The amazingly-named electrician Stanley Mann has been hermiting in his Fairwood, California home ever since the tragic death of his wife Carol in a car accident AND the onset of the Covid-19 pandemic, so the last thing he wants to deal with is the cheer of the holiday season or family togetherness.  He’s ignored his sister’s pleas to get together for Thanksgiving and is resolutely avoiding human contact or participating in holiday rituals as he indulges in some mourning.  Then his wife appears to him in a dream, demanding he get on with the process of living and telling him to participate in holiday celebrations again – something he barely did when she was alive.  She proceeds to haunt him during his waking hours forcing him through the customs of the holiday season.
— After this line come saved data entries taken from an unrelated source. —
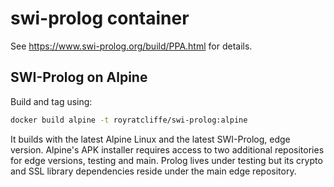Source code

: # swi-prolog container

See https://www.swi-prolog.org/build/PPA.html for details.

## SWI-Prolog on Alpine

Build and tag using:
```bash
docker build alpine -t royratcliffe/swi-prolog:alpine
```
It builds with the latest Alpine Linux and the latest SWI-Prolog, edge version. Alpine's APK installer requires access to two additional repositories for edge versions, testing and main. Prolog lives under testing but its crypto and SSL library dependencies reside under the main edge repository.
Kindergarten teacher Lexie Bell* has no living family other than her young son, six-year-old Brock, who is the result of one of a string of failed dead-end relationships. When she buys the house next to Stanley’s and moves in just after Thanksgiving, it’s in the hope of trying to establish a happy and orderly life – and Christmas – for the boy.  Which means lights, tinsel and a traditional Christmas puppy**.  When Brock pops over to Stanley’s house to interrogate him – when Brock is supposed to be climbing a tree within his mother’s line of sight – it brings the two families in contact.
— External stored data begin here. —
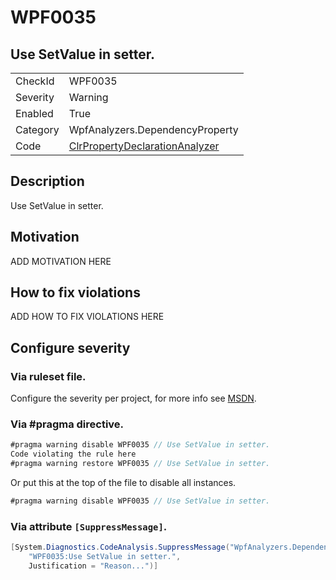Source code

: # WPF0035
## Use SetValue in setter.

<!-- start generated table -->
<table>
  <tr>
    <td>CheckId</td>
    <td>WPF0035</td>
  </tr>
  <tr>
    <td>Severity</td>
    <td>Warning</td>
  </tr>
  <tr>
    <td>Enabled</td>
    <td>True</td>
  </tr>
  <tr>
    <td>Category</td>
    <td>WpfAnalyzers.DependencyProperty</td>
  </tr>
  <tr>
    <td>Code</td>
    <td><a href="https://github.com/DotNetAnalyzers/WpfAnalyzers/blob/master/WpfAnalyzers/NodeAnalyzers/ClrPropertyDeclarationAnalyzer.cs">ClrPropertyDeclarationAnalyzer</a></td>
  </tr>
</table>
<!-- end generated table -->

## Description

Use SetValue in setter.

## Motivation

ADD MOTIVATION HERE

## How to fix violations

ADD HOW TO FIX VIOLATIONS HERE

<!-- start generated config severity -->
## Configure severity

### Via ruleset file.

Configure the severity per project, for more info see [MSDN](https://msdn.microsoft.com/en-us/library/dd264949.aspx).

### Via #pragma directive.
```C#
#pragma warning disable WPF0035 // Use SetValue in setter.
Code violating the rule here
#pragma warning restore WPF0035 // Use SetValue in setter.
```

Or put this at the top of the file to disable all instances.
```C#
#pragma warning disable WPF0035 // Use SetValue in setter.
```

### Via attribute `[SuppressMessage]`.

```C#
[System.Diagnostics.CodeAnalysis.SuppressMessage("WpfAnalyzers.DependencyProperty", 
    "WPF0035:Use SetValue in setter.", 
    Justification = "Reason...")]
```
<!-- end generated config severity -->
Stanley does not want to be anyone’s adopted grandpa.  Lexie does not want to bother the lonely older man next door.  But thanks to Brock, the spectral Carol’s stubbornness, and a stray dog, the two of them begin to care about one another.

A Little Christmas Spirit is, one should be aware right off the bat, not a flat-out romance.  It’s definitely fluffy women’s fiction, and definitely about Brock, Lexie and Stanley becoming a found family.  Even though Lexie and Stanley spend a lot of bonding time together – to the point where I honestly believed they were going to become an item – he becomes the dad she never had in a lot of ways.  While there are two secondary romances – Stanley’s ongoing love for and infatuation with the ghostly Carol, who is trying to get him to let go, and Lexie’s connection to the handsome Truman Phillips, whom she meets during the last third of the book – they are nowhere near as important as family bonding is to this book.  And I truly enjoyed the very sweet connection between this newfound family, which boosts this grade up to a B.
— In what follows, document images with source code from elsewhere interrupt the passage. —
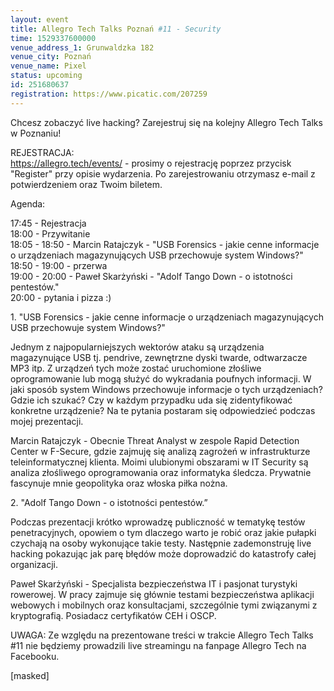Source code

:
```yaml
---
layout: event
title: Allegro Tech Talks Poznań #11 - Security 
time: 1529337600000
venue_address_1: Grunwaldzka 182
venue_city: Poznań
venue_name: Pixel 
status: upcoming
id: 251680637
registration: https://www.picatic.com/207259
---
```


<p>Chcesz zobaczyć live hacking? Zarejestruj się na kolejny Allegro Tech Talks w Poznaniu!</p>
<p>REJESTRACJA:
  <br/>
  <a href="https://allegro.tech/events/" class="linkified">https://allegro.tech/events/</a> - prosimy o rejestrację poprzez przycisk "Register" przy opisie wydarzenia. Po zarejestrowaniu otrzymasz e-mail z potwierdzeniem oraz Twoim biletem.</p>
<p>Agenda:</p>
<p>17:45 - Rejestracja
  <br/>18:00 - Przywitanie
  <br/>18:05 - 18:50 - Marcin Ratajczyk - "USB Forensics - jakie cenne informacje o urządzeniach magazynujących USB przechowuje system Windows?"
  <br/>18:50 - 19:00 - przerwa
  <br/>19:00 - 20:00 - Paweł Skarżyński - "Adolf Tango Down - o istotności pentestów."
  <br/>20:00 - pytania i pizza :)</p>
<p>1. "USB Forensics - jakie cenne informacje o urządzeniach magazynujących USB przechowuje system Windows?"</p>
<p>Jednym z najpopularniejszych wektorów ataku są urządzenia magazynujące USB tj. pendrive, zewnętrzne dyski twarde, odtwarzacze MP3 itp. Z urządzeń tych może zostać uruchomione złośliwe oprogramowanie lub mogą służyć do wykradania poufnych informacji. W
  jaki sposób system Windows przechowuje informacje o tych urządzeniach? Gdzie ich szukać? Czy w każdym przypadku uda się zidentyfikować konkretne urządzenie? Na te pytania postaram się odpowiedzieć podczas mojej prezentacji.</p>
<p>Marcin Ratajczyk - Obecnie Threat Analyst w zespole Rapid Detection Center w F-Secure, gdzie zajmuję się analizą zagrożeń w infrastrukturze teleinformatycznej klienta. Moimi ulubionymi obszarami w IT Security są analiza złośliwego oprogramowania oraz
  informatyka śledcza. Prywatnie fascynuje mnie geopolityka oraz włoska piłka nożna.</p>
<p>2. "Adolf Tango Down - o istotności pentestów.”</p>
<p>Podczas prezentacji krótko wprowadzę publiczność w tematykę testów penetracyjnych, opowiem o tym dlaczego warto je robić oraz jakie pułapki czychają na osoby wykonujące takie testy. Następnie zademonstruję live hacking pokazując jak parę błędów może doprowadzić
  do katastrofy całej organizacji.</p>
<p>Paweł Skarżyński - Specjalista bezpieczeństwa IT i pasjonat turystyki rowerowej. W pracy zajmuje się głównie testami bezpieczeństwa aplikacji webowych i mobilnych oraz konsultacjami, szczególnie tymi związanymi z kryptografią. Posiadacz certyfikatów CEH
  i OSCP.</p>
<p>UWAGA: Ze względu na prezentowane treści w trakcie Allegro Tech Talks #11 nie będziemy prowadzili live streamingu na fanpage Allegro Tech na Facebooku.</p>
<p>[masked]</p>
And that’s quite all right.  Sweet, even.  The book has a sense of kindness that is soup to the soul and it really works – for every character but Brock. Good lord, the saccharine sweetness of Brock, who comes off as a child even younger than six and cloys and simpers like someone half his age.  He’s the main reason this doesn’t make it to DIK level.

If you can tolerate all of that sweetness, that kindness, that light, then A Little Christmas Spirit will be right up your alley.  But if you’re a trifle diabetic – well, trust me when I say it’s worth avoiding.

Note: * I do not encourage readers to google the character’s name with SafeSearch off.

** Multiple animal experts encourage adopters NOT to adopt “Christmas pets” and instead pick them up after the holidays, because it’s bad and stressful for the animal.  Just putting that out there…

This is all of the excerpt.